Assignment =
Return the records word for word. Pictures do not belong in the copy.

Stored items from a collection
──────────
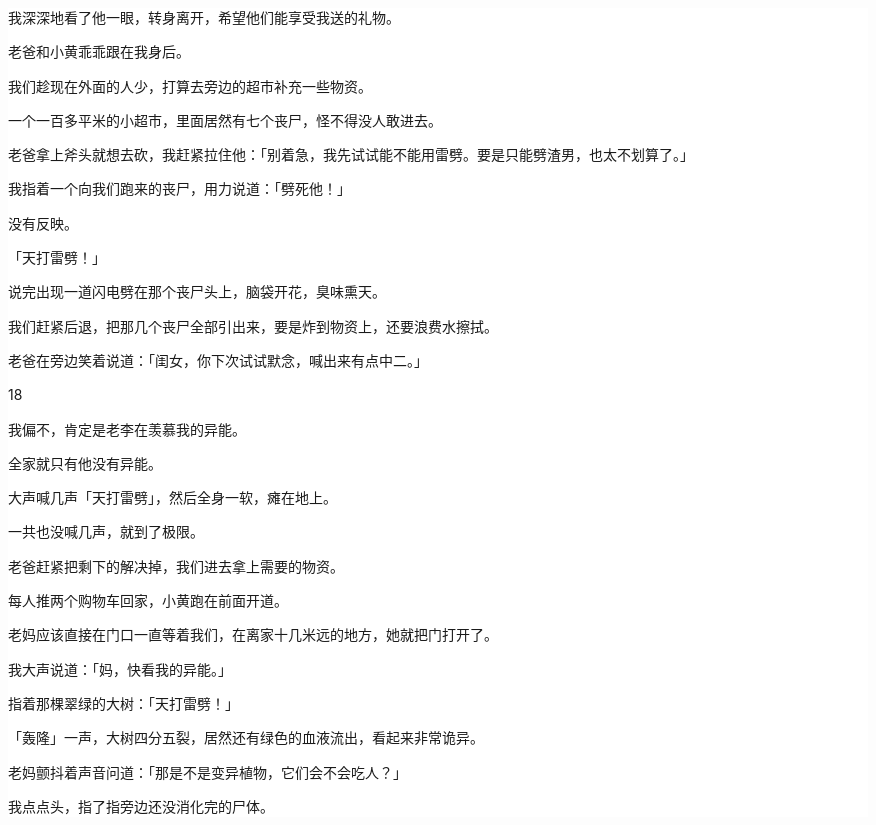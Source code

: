 
我深深地看了他一眼，转身离开，希望他们能享受我送的礼物。


老爸和小黄乖乖跟在我身后。


我们趁现在外面的人少，打算去旁边的超市补充一些物资。


一个一百多平米的小超市，里面居然有七个丧尸，怪不得没人敢进去。


老爸拿上斧头就想去砍，我赶紧拉住他：「别着急，我先试试能不能用雷劈。要是只能劈渣男，也太不划算了。」


我指着一个向我们跑来的丧尸，用力说道：「劈死他！」


没有反映。


「天打雷劈！」


说完出现一道闪电劈在那个丧尸头上，脑袋开花，臭味熏天。


我们赶紧后退，把那几个丧尸全部引出来，要是炸到物资上，还要浪费水擦拭。


老爸在旁边笑着说道：「闺女，你下次试试默念，喊出来有点中二。」


18


我偏不，肯定是老李在羡慕我的异能。


全家就只有他没有异能。


大声喊几声「天打雷劈」，然后全身一软，瘫在地上。


一共也没喊几声，就到了极限。


老爸赶紧把剩下的解决掉，我们进去拿上需要的物资。


每人推两个购物车回家，小黄跑在前面开道。


老妈应该直接在门口一直等着我们，在离家十几米远的地方，她就把门打开了。


我大声说道：「妈，快看我的异能。」


指着那棵翠绿的大树：「天打雷劈！」


「轰隆」一声，大树四分五裂，居然还有绿色的血液流出，看起来非常诡异。


老妈颤抖着声音问道：「那是不是变异植物，它们会不会吃人？」


我点点头，指了指旁边还没消化完的尸体。

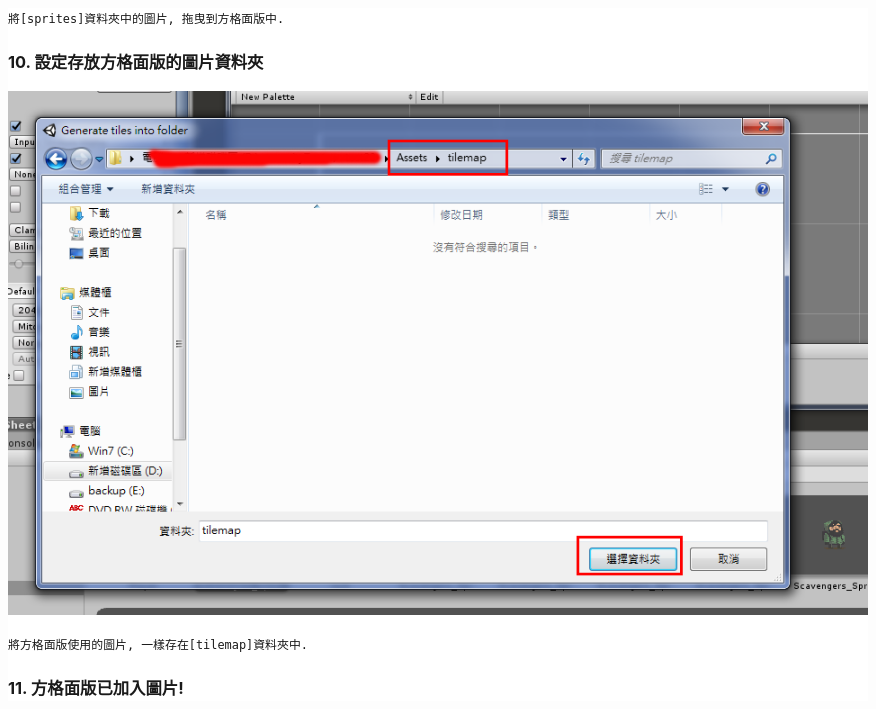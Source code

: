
 ```
將[sprites]資料夾中的圖片, 拖曳到方格面版中.
```


### 10. 設定存放方格面版的圖片資料夾

![GitHub Logo](/screen/img08-10.png)

```
將方格面版使用的圖片, 一樣存在[tilemap]資料夾中.
```


### 11. 方格面版已加入圖片!
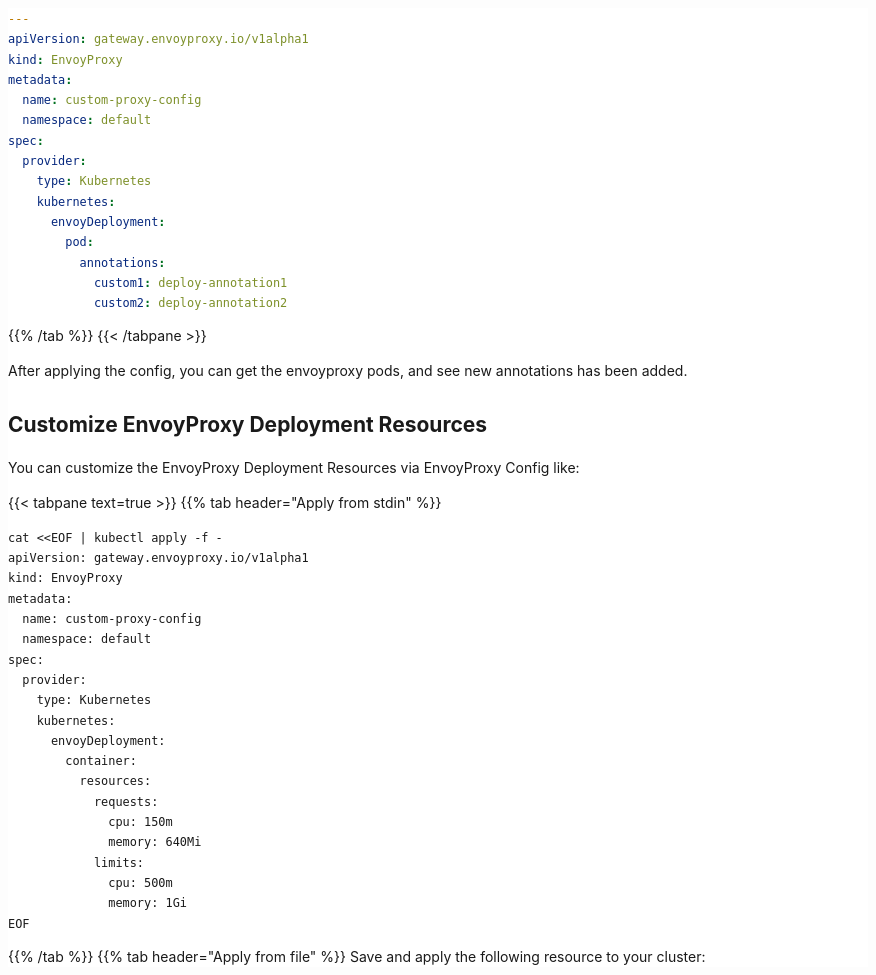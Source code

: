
 ```yaml
---
apiVersion: gateway.envoyproxy.io/v1alpha1
kind: EnvoyProxy
metadata:
  name: custom-proxy-config
  namespace: default
spec:
  provider:
    type: Kubernetes
    kubernetes:
      envoyDeployment:
        pod:
          annotations:
            custom1: deploy-annotation1
            custom2: deploy-annotation2
```

{{% /tab %}}
{{< /tabpane >}}

After applying the config, you can get the envoyproxy pods, and see new annotations has been added.

## Customize EnvoyProxy Deployment Resources

You can customize the EnvoyProxy Deployment Resources via EnvoyProxy Config like:

{{< tabpane text=true >}}
{{% tab header="Apply from stdin" %}}

```shell
cat <<EOF | kubectl apply -f -
apiVersion: gateway.envoyproxy.io/v1alpha1
kind: EnvoyProxy
metadata:
  name: custom-proxy-config
  namespace: default
spec:
  provider:
    type: Kubernetes
    kubernetes:
      envoyDeployment:
        container:
          resources:
            requests:
              cpu: 150m
              memory: 640Mi
            limits:
              cpu: 500m
              memory: 1Gi
EOF
```

{{% /tab %}}
{{% tab header="Apply from file" %}}
Save and apply the following resource to your cluster:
──────────
Exercise output =
Source code

: 
我深深地看了他一眼，转身离开，希望他们能享受我送的礼物。


老爸和小黄乖乖跟在我身后。


我们趁现在外面的人少，打算去旁边的超市补充一些物资。


一个一百多平米的小超市，里面居然有七个丧尸，怪不得没人敢进去。


老爸拿上斧头就想去砍，我赶紧拉住他：「别着急，我先试试能不能用雷劈。要是只能劈渣男，也太不划算了。」


我指着一个向我们跑来的丧尸，用力说道：「劈死他！」


没有反映。


「天打雷劈！」


说完出现一道闪电劈在那个丧尸头上，脑袋开花，臭味熏天。


我们赶紧后退，把那几个丧尸全部引出来，要是炸到物资上，还要浪费水擦拭。


老爸在旁边笑着说道：「闺女，你下次试试默念，喊出来有点中二。」


18


我偏不，肯定是老李在羡慕我的异能。


全家就只有他没有异能。


大声喊几声「天打雷劈」，然后全身一软，瘫在地上。


一共也没喊几声，就到了极限。


老爸赶紧把剩下的解决掉，我们进去拿上需要的物资。


每人推两个购物车回家，小黄跑在前面开道。


老妈应该直接在门口一直等着我们，在离家十几米远的地方，她就把门打开了。


我大声说道：「妈，快看我的异能。」


指着那棵翠绿的大树：「天打雷劈！」


「轰隆」一声，大树四分五裂，居然还有绿色的血液流出，看起来非常诡异。


老妈颤抖着声音问道：「那是不是变异植物，它们会不会吃人？」


我点点头，指了指旁边还没消化完的尸体。

Source code

:
 ```
將[sprites]資料夾中的圖片, 拖曳到方格面版中.
```


### 10. 設定存放方格面版的圖片資料夾

![GitHub Logo](/screen/img08-10.png)

```
將方格面版使用的圖片, 一樣存在[tilemap]資料夾中.
```


### 11. 方格面版已加入圖片!
Source code

:
 ```yaml
---
apiVersion: gateway.envoyproxy.io/v1alpha1
kind: EnvoyProxy
metadata:
  name: custom-proxy-config
  namespace: default
spec:
  provider:
    type: Kubernetes
    kubernetes:
      envoyDeployment:
        pod:
          annotations:
            custom1: deploy-annotation1
            custom2: deploy-annotation2
```

{{% /tab %}}
{{< /tabpane >}}

After applying the config, you can get the envoyproxy pods, and see new annotations has been added.

## Customize EnvoyProxy Deployment Resources

You can customize the EnvoyProxy Deployment Resources via EnvoyProxy Config like:

{{< tabpane text=true >}}
{{% tab header="Apply from stdin" %}}

```shell
cat <<EOF | kubectl apply -f -
apiVersion: gateway.envoyproxy.io/v1alpha1
kind: EnvoyProxy
metadata:
  name: custom-proxy-config
  namespace: default
spec:
  provider:
    type: Kubernetes
    kubernetes:
      envoyDeployment:
        container:
          resources:
            requests:
              cpu: 150m
              memory: 640Mi
            limits:
              cpu: 500m
              memory: 1Gi
EOF
```

{{% /tab %}}
{{% tab header="Apply from file" %}}
Save and apply the following resource to your cluster:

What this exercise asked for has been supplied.